La cuarentena genera necesidades insospechadas. Están los que se desesperan por estar comunicados y se suben a cada red social que anda dando vueltas por ahí y dan rienda suelta a su incontenible impulso verbal, también los que la viven como si fuera el fin del mundo de una película apocalíptica de ciencia ficción y llenan las alacenas con todo lo que pueden comprar que, con los precios de hoy, no es mucho.
A los artistas les pega distinto, sufren el encierro como cualquier hijo de vecino, siguen con avidez las noticias, limpian obsesivamente hasta el rincón más recóndito de la casa, agotan el catálogo de series de Netflix y cuanto servicio de streaming que tengan a mano y, cada noche, aplauden a rabiar al personal médico desde el balcón. Pero, como no pueden con su genio, también hacen arte. Cantan, pintan, escriben y bailan.
Lo hacen con naturalidad, belleza, estilo, y es lógico que así sea, lo llevan en la sangre. Arrancaron los cantantes, que a los dos minutos de que el presidente Alberto Fernández anunció el aislamiento social preventivo y obligatorio ya tenían los primeros síntomas de abstinencia del escenario, y desde sus casas ofrecieron momentos hermosos a todo aquel que quisiera y pudiera ponerle “play” (en realidad, “on”) a su música.
Encerrados en sus casas, músicos, artistas plásticos, bailarines, escritores canalizaron su impulso creador a través de las redes sociales.
Lo hicieron las mega estrellas planetarias, como Sting que cuando la pandemia explotó en Nueva York grabó una versión delicadísima de “Don’t Stand so Close to Me” junto a Jimmy Fallon, pero también los créditos locales que, sin tanta parafernalia, se las ingeniaron para mostrar lo suyo, y llegar al corazón del público, o sería más correcto decir, de sus fans porque las actuaciones llegaron lejos a través, sobre todo, de Instagram.
Así fue como Juan Carlos Baglietto junto a su banda, cada uno en su casa, vía la app del momento Acapella, y prodigó una versión intensa de “El témpano”, el clásico de la Trova que escribió allá lejos y hace tiempo Adrián Abonizio. Lo más lindo de la actuación es la creatividad de Julián, su hijo, que hizo la percusión del tema con ollas y sartenes en la cocina de su casa, porque la batería le quedó en el estudio.

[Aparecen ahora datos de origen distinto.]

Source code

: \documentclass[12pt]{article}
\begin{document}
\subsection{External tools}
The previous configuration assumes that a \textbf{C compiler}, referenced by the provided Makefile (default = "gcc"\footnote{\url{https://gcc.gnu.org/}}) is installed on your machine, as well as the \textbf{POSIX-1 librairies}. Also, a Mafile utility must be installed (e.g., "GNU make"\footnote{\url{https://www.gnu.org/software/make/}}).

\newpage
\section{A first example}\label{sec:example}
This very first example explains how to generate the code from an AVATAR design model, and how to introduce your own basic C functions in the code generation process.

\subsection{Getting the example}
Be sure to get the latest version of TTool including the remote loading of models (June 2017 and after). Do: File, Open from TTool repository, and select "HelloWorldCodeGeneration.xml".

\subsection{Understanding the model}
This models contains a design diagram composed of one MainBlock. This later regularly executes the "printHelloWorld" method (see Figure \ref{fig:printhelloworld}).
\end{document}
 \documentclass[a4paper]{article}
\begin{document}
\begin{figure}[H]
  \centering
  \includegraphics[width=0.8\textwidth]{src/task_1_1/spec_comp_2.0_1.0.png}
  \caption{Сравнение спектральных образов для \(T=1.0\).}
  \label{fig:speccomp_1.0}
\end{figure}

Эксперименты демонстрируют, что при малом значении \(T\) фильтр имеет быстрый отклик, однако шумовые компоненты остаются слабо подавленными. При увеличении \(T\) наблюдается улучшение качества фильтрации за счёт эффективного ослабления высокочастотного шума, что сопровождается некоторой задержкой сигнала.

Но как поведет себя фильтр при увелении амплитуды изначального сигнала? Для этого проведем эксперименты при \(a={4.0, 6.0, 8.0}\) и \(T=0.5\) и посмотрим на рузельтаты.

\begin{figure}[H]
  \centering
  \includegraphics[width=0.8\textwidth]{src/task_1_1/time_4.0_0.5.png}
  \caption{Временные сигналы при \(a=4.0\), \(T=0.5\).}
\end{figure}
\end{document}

Los otros, los que no salen en la tapa de los suplementos de espectáculos ni tiene la suerte de que Gerardo Rozín los invite a “La peña de morfi”, también cantaron, pintaron, escribieron, bailaron, y lo hicieron como si en eso les fuera la vida. En la pequeña aldea, los Degradé regalaron un show intimista, a pantalla dividida, con un sonido súper pro y versiones de temas que ponían la piel de gallina. La de “Wilqui”, sobre todo.

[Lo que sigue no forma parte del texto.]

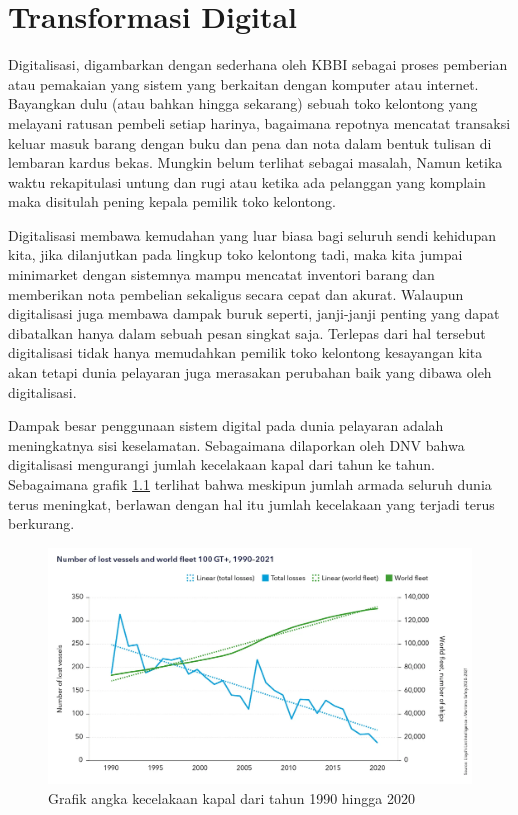 \chapter{Transformasi Digital}
\label{ch:transformasi-digital}

Digitalisasi, digambarkan dengan sederhana oleh KBBI sebagai proses pemberian atau pemakaian yang sistem yang berkaitan dengan komputer atau internet. Bayangkan dulu (atau bahkan hingga sekarang) sebuah toko kelontong yang melayani ratusan pembeli setiap harinya, bagaimana repotnya mencatat transaksi keluar masuk barang dengan buku dan pena dan nota dalam bentuk tulisan di lembaran kardus bekas. Mungkin belum terlihat sebagai masalah, Namun ketika waktu rekapitulasi untung dan rugi atau ketika ada pelanggan yang komplain maka disitulah pening kepala pemilik toko kelontong.

Digitalisasi membawa kemudahan yang luar biasa bagi seluruh sendi kehidupan kita, jika dilanjutkan pada lingkup toko kelontong tadi, maka kita jumpai minimarket dengan sistemnya mampu mencatat inventori barang dan memberikan nota pembelian sekaligus secara cepat dan akurat. Walaupun digitalisasi juga membawa dampak buruk seperti, janji-janji penting yang dapat dibatalkan hanya dalam sebuah pesan singkat saja. Terlepas dari hal tersebut digitalisasi tidak hanya memudahkan pemilik toko kelontong kesayangan kita akan tetapi dunia pelayaran juga merasakan perubahan baik yang dibawa oleh digitalisasi.

Dampak besar penggunaan sistem digital pada dunia pelayaran adalah meningkatnya sisi keselamatan. Sebagaimana dilaporkan oleh DNV bahwa digitalisasi mengurangi jumlah kecelakaan kapal dari tahun ke tahun. Sebagaimana grafik \ref{fig:pengurangan-kecelakaan-kapal} terlihat bahwa meskipun jumlah armada seluruh dunia terus meningkat, berlawan dengan hal itu jumlah kecelakaan yang terjadi terus berkurang.
\begin{figure}[!htbp]
    \centering
    \includegraphics[width=0.65\linewidth]{images/number_of_lost_vessels.jpg.jpg}
    \caption{Grafik angka kecelakaan kapal dari tahun 1990 hingga 2020}
    \label{fig:pengurangan-kecelakaan-kapal}
\end{figure}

Fue conmovedor como los artistas rosarino, todos, aquí, allá, en todas partes, se las ingeniaron para seguir haciendo arte. Dario Sigismondo, desde su atelier en el corazón de El Borne, en una Barcelona triste, solitaria y final, recreaba la soledad del barrio que lo acogió cuando desembarcó en la vieja Europa con trazos gruesos y precisos, rodeado por ese silencio extraño, ajeno, inesperado en el que sumió al mundo el coronavirus.
Acá nomás, en la calma paz del noveno piso de un departamento con vista al río, Yamile Baidón, cantante, pianista, pero más que nada un alma sensible, estrujó al máximo las posibilidades que le dio la tecnología y grabó duetos, cuartetos, coros de ángeles, con músicos que, como ella, están guardados en casa desde el primer día de la cuarentena. La versión de “Quedándote o yéndote” del Flaco Spinetta que grabó para el 24 de marzó llegó al cielo.
Las chicas de The Jazz Club cumplieron una de las performances más inspiradoras. Bajo la dirección atenta de su directora Verónica Mensegues y con Lorena Concari, la directora del elenco de danza clásica del Instituto Isabel Taboga, interpretaron una versión “cuarentenesca” de “Come Together” de los Beatles. Cada una grabó su parte en casa, con el celular, y Samantha Sturla las juntó en una edición deliciosa. Arte puro.
Hubo más, mucho más. Fito Páez con los rulos en cumbia y un batón celeste pálido, jugando con el piano como a él le gusta y tan bien sabe, los chicos del Colón tocando el Himno Nacional vía Zoom y calando cada parte hasta los huesos. Y hasta Pablo Granados, que dejó la máscara de payaso en un cajón, y tocó a pedido de los fans clásicos del rock nacional, cada noche, hasta que se puso el sol.